The European Central Bank left interest rates unchanged yesterday, shifting focus to an asset-buying plan with which it hopes to revive the flagging eurozone economy and see off the spectre of deflation.

After cutting rates last month to what ECB president Mario Draghi said was “the lower bound”, the ECB left its main refinancing rate at 0.05 per cent. It held its deposit rate at -0.20 per cent, which means banks pay to park funds at the central bank overnight.

“No change but the focus for this meeting is not on interest rates but on the purchase programmes,” said Nomura economist Nick Matthews. “Markets will be looking for all the details, particularly the minimum ratings for covered bonds and ABS.”

Several hundred protesters held a demonstration outside the Capodimonte palace in the southern Italian city of Naples where the ECB Governing Council was due to meet.

Television pictures showed police in riot gear facing off against a crowd of protesters, preventing their entry into the grounds of the 18th century former royal palace, where ECB’s Draghi will hold a news conference after the meeting.

Demonstrators chanted slogans and marched behind a large banner reading “Job insecurity, poverty, unemployment, speculation. Free us from the ECB!” and speakers attacked spending cuts, job losses and austerity policies they said were imposed by Brussels.

Draghi has called on governments to do their part to boost confidence by implementing structural reforms.

For its part, the ECB announced in June that it planned to start buying asset-backed securities (ABS) – bundled loans – and covered bonds, another form of secured debt, later in the year. It hopes the programme will spur the market for such credit and support lending to the small and medium-sized firms that form the backbone of the eurozone economy.

But for the plan to apply across the bloc, the central bank may need to buy ABS of a lower standard than it usually requires as collateral from those tapping its funding operations.

That prospect has already stirred controversy in Germany and elsewhere.

But the economic outlook has convinced a majority of the ECB’s 24 Governing Council members they need to act.

Draghi is expected to flesh out the asset-buying plan later.

After disappointing initial take-up of a new €400 billon round of cheap ECB loans to banks, Frankfurt’s efforts to restart the ABS market have come into sharper focus.

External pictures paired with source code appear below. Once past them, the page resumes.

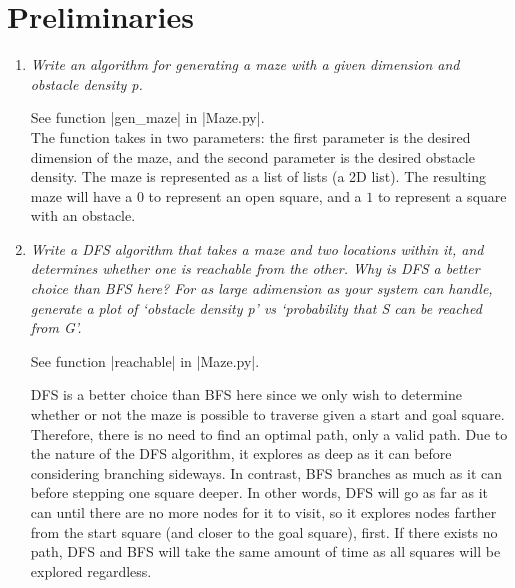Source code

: \documentclass[12pt, twoside]{article}
\begin{document}
\section{Preliminaries}
\begin{enumerate}
    \item 
        \textit{Write an algorithm for generating a maze with a given dimension and obstacle density p.}
        
        \vspace{4mm}
        See function \cverb|gen_maze| in \cverb|Maze.py|. \\
        The function takes in two parameters: the first parameter is the desired dimension of the maze, and the second parameter is the desired obstacle density. The maze is represented as a list of lists (a 2D list). The resulting maze will have a $0$ to represent an open square, and a $1$ to represent a square with an obstacle. 

    \item 
        \textit{Write  a  DFS  algorithm  that  takes  a  maze  and  two  locations  within  it,  and             determines whether  one  is  reachable  from  the  other.  Why  is  DFS  a  better  choice  than  BFS  here?  For  as  large  adimension as your system can handle,  generate a plot of ‘obstacle density p’ vs ‘probability that S can be reached from G’.}

        \vspace{4mm}
        See function \cverb|reachable| in \cverb|Maze.py|. 

        \vspace{4mm}
        DFS is a better choice than BFS here since we only wish to determine whether or not the maze is possible to traverse given a start and goal square. Therefore, there is no need to find an optimal path, only a valid path. Due to the nature of the DFS algorithm, it explores as deep as it can before considering branching sideways. In contrast, BFS branches as much as it can before stepping one square deeper. In other words, DFS will go as far as it can until there are no more nodes for it to visit, so it explores nodes farther from the start square (and closer to the goal square), first. If there exists no path, DFS and BFS will take the same amount of time as all squares will be explored regardless.
        

\end{enumerate}
\end{document}
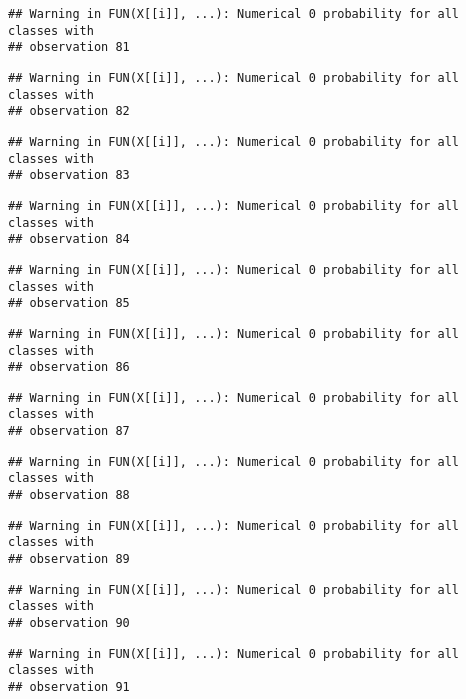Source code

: \documentclass[
]{article}
\begin{document}
\begin{verbatim}
## Warning in FUN(X[[i]], ...): Numerical 0 probability for all classes with
## observation 81
\end{verbatim}

\begin{verbatim}
## Warning in FUN(X[[i]], ...): Numerical 0 probability for all classes with
## observation 82
\end{verbatim}

\begin{verbatim}
## Warning in FUN(X[[i]], ...): Numerical 0 probability for all classes with
## observation 83
\end{verbatim}

\begin{verbatim}
## Warning in FUN(X[[i]], ...): Numerical 0 probability for all classes with
## observation 84
\end{verbatim}

\begin{verbatim}
## Warning in FUN(X[[i]], ...): Numerical 0 probability for all classes with
## observation 85
\end{verbatim}

\begin{verbatim}
## Warning in FUN(X[[i]], ...): Numerical 0 probability for all classes with
## observation 86
\end{verbatim}

\begin{verbatim}
## Warning in FUN(X[[i]], ...): Numerical 0 probability for all classes with
## observation 87
\end{verbatim}

\begin{verbatim}
## Warning in FUN(X[[i]], ...): Numerical 0 probability for all classes with
## observation 88
\end{verbatim}

\begin{verbatim}
## Warning in FUN(X[[i]], ...): Numerical 0 probability for all classes with
## observation 89
\end{verbatim}

\begin{verbatim}
## Warning in FUN(X[[i]], ...): Numerical 0 probability for all classes with
## observation 90
\end{verbatim}

\begin{verbatim}
## Warning in FUN(X[[i]], ...): Numerical 0 probability for all classes with
## observation 91
\end{verbatim}
\end{document}

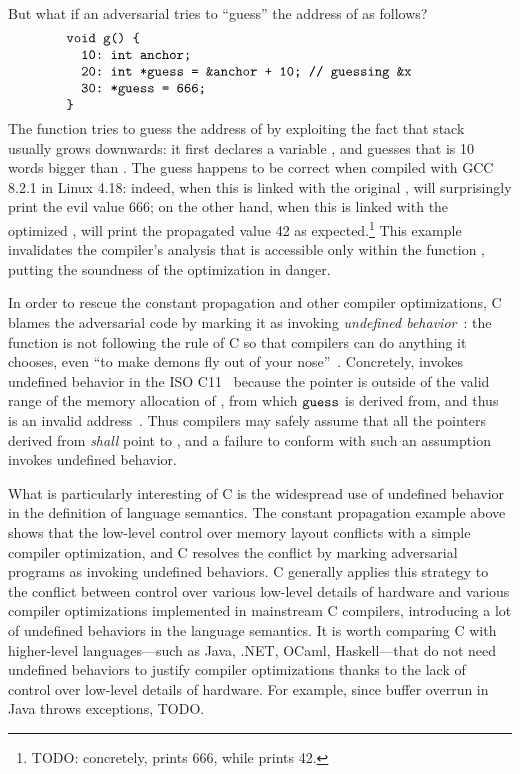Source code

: But what if an adversarial  tries to ``guess'' the address of  as follows?
%
\[
\begin{minipage}{0.8\textwidth}
\begin{verbatim}
void g() {
  10: int anchor;
  20: int *guess = &anchor + 10; // guessing &x
  30: *guess = 666;
}
\end{verbatim}
\end{minipage}
\]
%
\noindent The function  tries to guess the address of  by exploiting the fact that
stack usually grows downwards: it first declares a variable , and guesses that
 is 10 words bigger than .  The guess happens to be correct when compiled
with GCC 8.2.1 in Linux 4.18: indeed, when this  is linked with the original ,
 will surprisingly print the evil value 666; on the other hand, when this  is
linked with the optimized ,  will print the propagated value 42 as
expected.\footnote{TODO: concretely, 
  prints 666, while  prints 42.}
This example invalidates the compiler's analysis that  is accessible only within the
function , putting the soundness of the optimization in danger.

In order to rescue the constant propagation and other compiler optimizations, C blames the
adversarial code by marking it as invoking \emph{undefined behavior}~\cite{undefined-behavior}: the
function  is not following the rule of C so that compilers can do anything it chooses,
even ``to make demons fly out of your nose''~\cite{nasal-demons}.  Concretely,  invokes
undefined behavior in the ISO C11~\cite{c11} because the pointer  is outside of the
valid range of the memory allocation of , from which $\texttt{guess}$ is derived from,
and thus  is an invalid address~\cite{c11-6.5.6p8}.  Thus compilers may safely assume
that all the pointers derived from  \emph{shall} point to , and a failure
to conform with such an assumption invokes undefined behavior.

What is particularly interesting of C is the widespread use of undefined behavior in the definition
of language semantics.  The constant propagation example above shows that the low-level control over
memory layout conflicts with a simple compiler optimization, and C resolves the conflict by marking
adversarial programs as invoking undefined behaviors.  C generally applies this strategy to the
conflict between control over various low-level details of hardware and various compiler
optimizations implemented in mainstream C compilers, introducing a lot of undefined behaviors in the
language semantics.  It is worth comparing C with higher-level languages---such as Java, .NET,
OCaml, Haskell---that do not need undefined behaviors to justify compiler optimizations thanks to
the lack of control over low-level details of hardware.  For example, since buffer overrun in Java
throws exceptions, TODO.


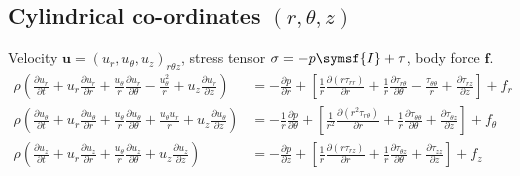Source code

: \documentclass{jknotes}
\begin{document}
\subsection{Cylindrical co-ordinates $(r,\theta,z)$}
Velocity $\symbf{u} = (u_r, u_\theta, u_z)_{r\theta z}$, stress tensor $\sigma
= -p \symsf{I} + \tau$, body force $\symbf{f}$.
\begingroup
\addtolength{\jot}{.7em}
\begin{align}
	\rho\left(\frac{\partial u_r}{\partial t} + u_r \frac{\partial
	u_r}{\partial r} + \frac{u_\theta}{r} \frac{\partial u_r}{\partial \theta} 
	- \frac{u_\theta^2}{r} + u_z\frac{\partial u_r}{\partial z}\right) &= 
	-\frac{\partial p}{\partial r} + \left[ \frac{1}{r}
	\frac{\partial(r\tau_{rr})}{\partial r} + \frac{1}{r}\frac{\partial
	\tau_{r\theta}}{\partial \theta} - \frac{\tau_{\theta\theta}}{r} +
	\frac{\partial \tau_{rz}}{\partial z}\right] + f_r 
	\\[-1.4em]
	\rho\left(\frac{\partial u_\theta}{\partial t} + u_r \frac{\partial
	u_\theta}{\partial r} + \frac{u_\theta}{r}\frac{\partial u_\theta}{\partial
	\theta} + \frac{u_\theta u_r}{r} + u_z \frac{\partial
	u_\theta}{\partial z}\right) &= -\frac{1}{r} \frac{\partial p}{\partial
	\theta} + \left[\frac{1}{r^2}\frac{\partial (r^2 \tau_{r\theta})}{\partial
	r} + \frac{1}{r}\frac{\partial \tau_{\theta\theta}}{\partial \theta} +
	\frac{\partial \tau_{\theta z}}{\partial z} \right] + f_{\theta}\\
	\rho\left( \frac{\partial u_z}{\partial t} + u_r \frac{\partial
	u_z}{\partial r} + \frac{u_\theta}{r} \frac{\partial u_z}{\partial
	\theta} + u_z \frac{\partial u_z}{\partial z} \right) &=
	-\frac{\partial p}{\partial z} + \left[ \frac{1}{r}\frac{\partial
	(r\tau_{rz})}{\partial r} + \frac{1}{r}\frac{\partial
	\tau_{\theta z}}{\partial \theta} + \frac{\partial \tau_{zz}}{\partial
	z}\right] + f_z
\end{align}
\endgroup
\end{document}
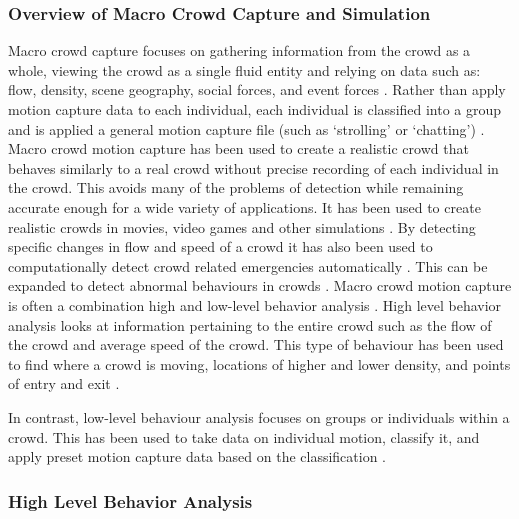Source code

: \documentclass[12pt, onecolumn, conference]{IEEEtran}
\begin{document}
\subsubsection{Overview of Macro Crowd Capture and Simulation}

Macro crowd capture focuses on gathering information from the crowd as a whole, viewing the crowd as a single fluid entity and relying on data such as: flow, density, scene geography, social forces, and event forces \cite{N. Courty}\cite{B. Boghossian}\cite{R. Mehran}\cite{S. Saxena}. Rather than apply motion capture data to each individual, each individual is classified into a group and is applied a general motion capture file (such as ‘strolling’ or ‘chatting’) \cite{K. Lee}. Macro crowd motion capture has been used to create a realistic crowd that behaves similarly to a real crowd without precise recording of each individual in the crowd. This avoids many of the problems of detection while remaining accurate enough for a wide variety of applications. It has been used to create realistic crowds in movies, video games and other simulations \cite{N. Courty}\cite{R. Mehran}. By detecting specific changes in flow and speed of a crowd it has also been used to computationally detect crowd related emergencies automatically \cite{B. Boghossian}. This can be expanded to detect abnormal behaviours in crowds \cite{S. Saxena}.
Macro crowd motion capture is often a combination high and low-level behavior analysis \cite{K. Lee}. High level behavior analysis looks at information pertaining to the entire crowd such as the flow of the crowd and average speed of the crowd. This type of behaviour has been used to find where a crowd is moving, locations of higher and lower density, and points of entry and exit \cite{N. Courty}\cite{B. Boghossian}\cite{R. Mehran}\cite{M. Rodriguez}.

In contrast, low-level behaviour analysis focuses on groups or individuals within a crowd. This has been used to take data on individual motion, classify it, and apply preset motion capture data based on the classification \cite{K. Lee}\cite{S. Saxena}. 

\subsubsection{High Level Behavior Analysis}
\end{document}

Asset-backed securities are put together by banks pooling loans made to companies or consumers to buy homes and cars, or lending via credit cards. They are then sold on to investors, including other banks, insurers and pension funds.

Draghi has appealed to governments to back the purchase plan with guarantees for some riskier ABS tranches, a step that would add a seal of security to the market and encourage other buyers.

But France and Germany have opposed such state guarantees, which may frustrate the ECB’s efforts to grow the small market. The programme could see the ECB buy ‘junk’-rated Greek and Cypriot bank loans, people familiar with the bank’s thinking have said. Such a step may increase the tensions between Germany and the bank.

Bundesbank chief Jens Weidmann has already opposed the ABS purchase plan.

The asset purchase initiative will help fulfil Draghi’s aim, declared at last month’s meeting, of pumping money into the economy by expanding the ECB’s balance sheet “towards the dimensions it used to have at the beginning of 2012”.

The ECB’s balance sheet topped €3 trillion in March 2012, but at times in the first quarter of that year it was some €400 billion lower, a gap that leaves uncertainty as to exactly how much stimulus the ECB wants to deploy. To impress markets, Draghi could make a binding commitment to expand the balance sheet to a more specific level, though that is unlikely.